Thirty-two years ago, 9-week old Azaria Chamberlain disappeared from a campsite in the Australian outback, and her mother’s claim that a dingo took the child caused a storm of public outrage and disbelief.

The saga reached far beyond Australia when it inspired “Cry in the Dark,” a 1988 movie starring Meryl Streep. And as popular culture transmuted tragedy into morbid comedy, a misquote from the movie, “A dingo ate my baby!” caught on, popping up in “Seinfeld,” “The Simpsons” and other shows.

The reason the whole story became so well known, of course, was that in reality it has remained unclear whether the dingo did it. And over the ensuing decades, the human drama and the figure of the dingo, Australia’s enigmatic wild dog, have become entangled. Like the wolf in America, the dingo is a symbol that may mean one thing to hunters or sheep ranchers and another to scientists and nature lovers.

Now the Chamberlain case, and dingoes themselves, are back in the spotlight. On Feb. 24, testimony ended in the fourth coroner’s inquest on Azaria’s death, and the office of the Northwest Territories coroner, which held the inquest, said a ruling would be handed down within the next two months. This time, the Chamberlain family hopes that the coroner will conclude, once and for all, that a dingo killed Azaria.

Lindy Chamberlain, Azaria’s mother, has struggled for years to get such a ruling. She was originally convicted of killing her child and sent to prison. She was released after three years and acquitted only after Azaria’s jacket was found near a dingo den.

When Azaria disappeared, dingoes were thought to be shy of people, and with no known attacks on humans, it was hard to believe one had been aggressive enough to come into a campground and take a baby from a tent.

But in the past decade or so, there have been a number of reported attacks, some disputed, and one unarguable fatality.

Adrian Peace, an honorary associate professor of anthropology at the University of Queensland, who has studied the change in attitude toward dingoes, said, “The demonization of Mrs. Chamberlain has been replaced by the demonization of the dingo.”

Much of the change, Peace says, comes from public encounters with dingoes on Fraser Island, a nature reserve visited by hundreds of thousands of tourists yearly. Starting in the ‘90s, minor human-dingo incidents started worrying managers of the reserve, and in 2001 two dingoes killed a 9-year-old boy, Clinton Gage, and injured his brother.

“That was really the game-changer,” Peace said.

There were calls for the extermination of dingoes on the island, which did not happen, but rangers kill any dingoes believed to pose a danger.

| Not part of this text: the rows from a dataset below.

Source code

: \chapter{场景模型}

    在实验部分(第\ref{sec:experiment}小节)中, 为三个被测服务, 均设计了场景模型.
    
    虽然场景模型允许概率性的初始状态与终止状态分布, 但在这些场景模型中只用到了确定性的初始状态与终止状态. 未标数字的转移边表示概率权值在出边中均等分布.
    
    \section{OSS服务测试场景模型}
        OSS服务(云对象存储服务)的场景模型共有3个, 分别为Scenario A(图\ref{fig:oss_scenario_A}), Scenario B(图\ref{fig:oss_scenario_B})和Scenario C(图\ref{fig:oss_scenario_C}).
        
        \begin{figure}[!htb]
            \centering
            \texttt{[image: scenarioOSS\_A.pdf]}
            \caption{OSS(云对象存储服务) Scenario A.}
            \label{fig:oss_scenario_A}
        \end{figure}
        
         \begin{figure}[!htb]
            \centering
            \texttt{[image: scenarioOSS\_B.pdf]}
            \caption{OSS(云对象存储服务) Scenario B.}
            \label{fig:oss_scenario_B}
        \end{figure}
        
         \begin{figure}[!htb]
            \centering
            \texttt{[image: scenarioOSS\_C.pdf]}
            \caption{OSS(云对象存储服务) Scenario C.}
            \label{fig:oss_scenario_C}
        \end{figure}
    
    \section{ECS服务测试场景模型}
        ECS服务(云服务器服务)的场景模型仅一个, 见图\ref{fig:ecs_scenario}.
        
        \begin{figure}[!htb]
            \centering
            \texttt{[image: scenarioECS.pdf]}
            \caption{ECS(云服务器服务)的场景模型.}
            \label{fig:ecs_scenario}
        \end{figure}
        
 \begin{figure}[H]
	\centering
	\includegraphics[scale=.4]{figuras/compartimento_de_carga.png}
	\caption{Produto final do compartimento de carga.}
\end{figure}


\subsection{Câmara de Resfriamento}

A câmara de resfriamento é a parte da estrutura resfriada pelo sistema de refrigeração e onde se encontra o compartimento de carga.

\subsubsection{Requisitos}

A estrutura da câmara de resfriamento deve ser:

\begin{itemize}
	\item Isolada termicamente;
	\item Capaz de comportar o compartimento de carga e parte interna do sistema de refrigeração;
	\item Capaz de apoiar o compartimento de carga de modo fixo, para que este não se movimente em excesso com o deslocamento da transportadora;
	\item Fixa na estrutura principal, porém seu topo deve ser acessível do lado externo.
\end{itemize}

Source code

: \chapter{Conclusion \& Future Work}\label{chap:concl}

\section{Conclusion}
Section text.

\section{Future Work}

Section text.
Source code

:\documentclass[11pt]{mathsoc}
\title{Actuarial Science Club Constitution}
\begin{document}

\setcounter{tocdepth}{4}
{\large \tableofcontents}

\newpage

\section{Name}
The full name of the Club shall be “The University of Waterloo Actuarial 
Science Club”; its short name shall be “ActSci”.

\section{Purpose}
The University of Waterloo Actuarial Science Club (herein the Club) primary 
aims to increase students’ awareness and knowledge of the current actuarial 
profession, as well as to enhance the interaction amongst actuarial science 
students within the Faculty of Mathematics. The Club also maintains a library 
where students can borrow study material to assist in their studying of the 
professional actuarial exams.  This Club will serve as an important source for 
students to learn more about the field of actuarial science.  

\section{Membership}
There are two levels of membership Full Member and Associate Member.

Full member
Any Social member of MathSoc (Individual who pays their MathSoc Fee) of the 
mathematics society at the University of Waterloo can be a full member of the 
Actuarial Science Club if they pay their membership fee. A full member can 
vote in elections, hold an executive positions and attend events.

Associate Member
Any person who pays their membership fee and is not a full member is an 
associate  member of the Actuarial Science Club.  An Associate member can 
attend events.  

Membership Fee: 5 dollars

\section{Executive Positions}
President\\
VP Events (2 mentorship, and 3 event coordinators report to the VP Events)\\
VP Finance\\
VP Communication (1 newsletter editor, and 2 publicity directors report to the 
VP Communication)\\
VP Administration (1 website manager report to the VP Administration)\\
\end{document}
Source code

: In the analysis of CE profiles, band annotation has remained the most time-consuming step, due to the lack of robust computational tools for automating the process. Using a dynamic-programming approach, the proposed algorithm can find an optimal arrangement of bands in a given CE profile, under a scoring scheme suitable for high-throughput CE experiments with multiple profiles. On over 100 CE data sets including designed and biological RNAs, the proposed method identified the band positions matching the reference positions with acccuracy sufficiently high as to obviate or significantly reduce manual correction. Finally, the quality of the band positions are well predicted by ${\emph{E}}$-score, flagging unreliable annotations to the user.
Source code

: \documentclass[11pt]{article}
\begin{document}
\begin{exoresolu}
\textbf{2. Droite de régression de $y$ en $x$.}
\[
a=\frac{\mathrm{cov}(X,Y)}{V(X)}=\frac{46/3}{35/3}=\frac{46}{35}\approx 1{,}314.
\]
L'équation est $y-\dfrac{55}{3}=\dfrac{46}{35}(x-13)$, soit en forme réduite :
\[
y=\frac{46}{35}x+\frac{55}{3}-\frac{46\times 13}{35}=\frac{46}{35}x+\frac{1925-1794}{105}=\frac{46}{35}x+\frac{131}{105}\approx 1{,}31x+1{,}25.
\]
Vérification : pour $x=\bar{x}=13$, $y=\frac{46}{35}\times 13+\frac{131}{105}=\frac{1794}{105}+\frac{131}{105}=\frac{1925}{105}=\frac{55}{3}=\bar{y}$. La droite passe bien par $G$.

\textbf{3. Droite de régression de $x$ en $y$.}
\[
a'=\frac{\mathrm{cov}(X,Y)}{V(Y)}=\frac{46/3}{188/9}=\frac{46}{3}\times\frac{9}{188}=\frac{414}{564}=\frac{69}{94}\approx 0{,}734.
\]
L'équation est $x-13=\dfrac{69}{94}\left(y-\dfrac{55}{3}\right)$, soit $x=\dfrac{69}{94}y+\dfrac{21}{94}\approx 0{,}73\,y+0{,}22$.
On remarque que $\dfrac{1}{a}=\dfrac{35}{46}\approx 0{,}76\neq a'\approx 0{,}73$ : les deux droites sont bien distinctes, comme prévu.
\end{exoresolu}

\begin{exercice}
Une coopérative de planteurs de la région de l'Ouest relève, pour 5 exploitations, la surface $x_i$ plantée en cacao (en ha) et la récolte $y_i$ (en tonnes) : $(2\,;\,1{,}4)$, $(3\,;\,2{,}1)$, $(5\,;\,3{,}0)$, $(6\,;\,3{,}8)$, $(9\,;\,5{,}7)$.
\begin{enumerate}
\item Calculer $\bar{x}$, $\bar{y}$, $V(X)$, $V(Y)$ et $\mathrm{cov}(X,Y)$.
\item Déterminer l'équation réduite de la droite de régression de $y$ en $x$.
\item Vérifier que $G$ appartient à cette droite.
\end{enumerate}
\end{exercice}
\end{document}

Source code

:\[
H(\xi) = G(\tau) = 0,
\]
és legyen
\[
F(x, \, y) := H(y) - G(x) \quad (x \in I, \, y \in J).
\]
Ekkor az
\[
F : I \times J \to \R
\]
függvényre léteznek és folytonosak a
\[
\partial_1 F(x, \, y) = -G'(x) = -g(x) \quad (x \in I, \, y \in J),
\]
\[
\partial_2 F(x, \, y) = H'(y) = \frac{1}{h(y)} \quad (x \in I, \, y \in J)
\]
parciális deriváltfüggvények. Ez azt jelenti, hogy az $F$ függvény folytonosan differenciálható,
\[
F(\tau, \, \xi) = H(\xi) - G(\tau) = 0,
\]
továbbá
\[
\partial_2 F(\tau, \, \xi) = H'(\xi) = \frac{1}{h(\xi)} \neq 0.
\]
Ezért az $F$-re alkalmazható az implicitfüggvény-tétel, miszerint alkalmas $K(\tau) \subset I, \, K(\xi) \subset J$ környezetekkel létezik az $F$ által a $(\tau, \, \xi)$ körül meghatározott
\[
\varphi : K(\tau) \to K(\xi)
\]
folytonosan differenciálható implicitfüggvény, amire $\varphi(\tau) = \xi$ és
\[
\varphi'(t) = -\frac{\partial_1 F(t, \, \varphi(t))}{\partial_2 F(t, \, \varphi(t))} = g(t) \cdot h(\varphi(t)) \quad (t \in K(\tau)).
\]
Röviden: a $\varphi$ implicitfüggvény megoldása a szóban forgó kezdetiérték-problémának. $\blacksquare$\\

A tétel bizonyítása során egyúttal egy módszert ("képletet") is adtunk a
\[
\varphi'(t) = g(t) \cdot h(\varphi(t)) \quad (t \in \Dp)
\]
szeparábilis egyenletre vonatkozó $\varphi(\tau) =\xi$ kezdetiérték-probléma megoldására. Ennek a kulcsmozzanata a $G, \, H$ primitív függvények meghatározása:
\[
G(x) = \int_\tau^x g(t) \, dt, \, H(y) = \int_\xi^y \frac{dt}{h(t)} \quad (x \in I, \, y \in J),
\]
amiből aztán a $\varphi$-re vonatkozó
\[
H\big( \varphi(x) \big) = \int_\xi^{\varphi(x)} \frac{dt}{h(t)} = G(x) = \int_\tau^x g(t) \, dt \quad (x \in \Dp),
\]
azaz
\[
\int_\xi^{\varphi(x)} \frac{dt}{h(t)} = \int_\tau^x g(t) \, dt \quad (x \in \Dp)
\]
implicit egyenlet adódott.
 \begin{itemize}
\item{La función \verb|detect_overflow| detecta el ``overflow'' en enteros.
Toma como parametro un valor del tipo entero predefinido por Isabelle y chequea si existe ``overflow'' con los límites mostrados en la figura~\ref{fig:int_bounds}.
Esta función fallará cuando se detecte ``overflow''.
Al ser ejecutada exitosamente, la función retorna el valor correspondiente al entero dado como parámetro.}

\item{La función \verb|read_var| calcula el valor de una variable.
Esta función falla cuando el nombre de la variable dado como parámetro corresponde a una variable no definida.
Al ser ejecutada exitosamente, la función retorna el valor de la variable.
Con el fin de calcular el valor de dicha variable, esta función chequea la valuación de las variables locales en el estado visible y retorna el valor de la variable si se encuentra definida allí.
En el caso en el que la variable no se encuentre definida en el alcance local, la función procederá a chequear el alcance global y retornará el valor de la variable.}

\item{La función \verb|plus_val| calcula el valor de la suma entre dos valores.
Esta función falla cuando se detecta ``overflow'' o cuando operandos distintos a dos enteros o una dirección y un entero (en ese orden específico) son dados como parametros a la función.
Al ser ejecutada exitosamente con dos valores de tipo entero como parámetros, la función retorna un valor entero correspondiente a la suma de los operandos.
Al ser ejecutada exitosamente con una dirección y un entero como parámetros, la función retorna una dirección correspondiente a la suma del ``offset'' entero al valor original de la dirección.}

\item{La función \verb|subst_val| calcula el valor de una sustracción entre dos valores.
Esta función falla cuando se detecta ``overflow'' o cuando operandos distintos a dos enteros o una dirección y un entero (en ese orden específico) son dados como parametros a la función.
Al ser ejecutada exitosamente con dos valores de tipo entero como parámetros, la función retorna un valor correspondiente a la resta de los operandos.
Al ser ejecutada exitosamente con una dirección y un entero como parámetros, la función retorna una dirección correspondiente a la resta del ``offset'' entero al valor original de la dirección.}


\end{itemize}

Dingoes are generally classified as a subspecies of wolf, Canis lupus dingo, although in the past they have been classified as a subspecies of dog and as a separate species. Physically, they resemble a generic, medium-size dog, about 40 pounds, usually tan-colored, with pricked ears and a bushy tail.

They do not have some of the physical signs of domestication found in many dog breeds, like barking as adults. They breed once a year, like wolves, and when undisturbed they have a stable pack structure topped by one male-female pair, the only ones in the pack that reproduce.

Dingoes came to Australia 3,500 to 5,000 years ago, probably with Asian seafarers and already at least partly domesticated. At the time, people had been on Australia for almost 50,000 years, without dogs. The dingo quickly became an essential part of Aboriginal life and stories.

Europeans, who brought sheep with them, did not share the Aboriginal affection for dingoes. They killed them as pests and built a 3,300-mile fence to keep them out of southeastern Australia. The result is a confusion in even the legal status of dingoes.

Whatever the outcome of the coroner’s inquest, and even as new science shows the ecological importance of dingoes, their populations are under some kind of pressure all over Australia.

Arian Wallach, at James Cook University in Queensland, said research has shown that dingoes, as top predators, are essential to preventing “breakouts of opportunistic species” like rabbits and feral cats and should be left alone as much as possible.

But even protected populations are controlled, she said, by shooting, trapping, poisoning — what Wallach calls “persecution.” Killing adults, she says, destroys pack structure and means the young are more likely to kill livestock or cause other problems. They are, she said, like “hooligans,” whereas in a traditional pack, “they’ll have jobs to do; they won’t be unemployed.”

The problem, Wallach said, is that from sheep country to Fraser Island to national parks, “every single population of dingoes that I know of in Australia is persecuted.”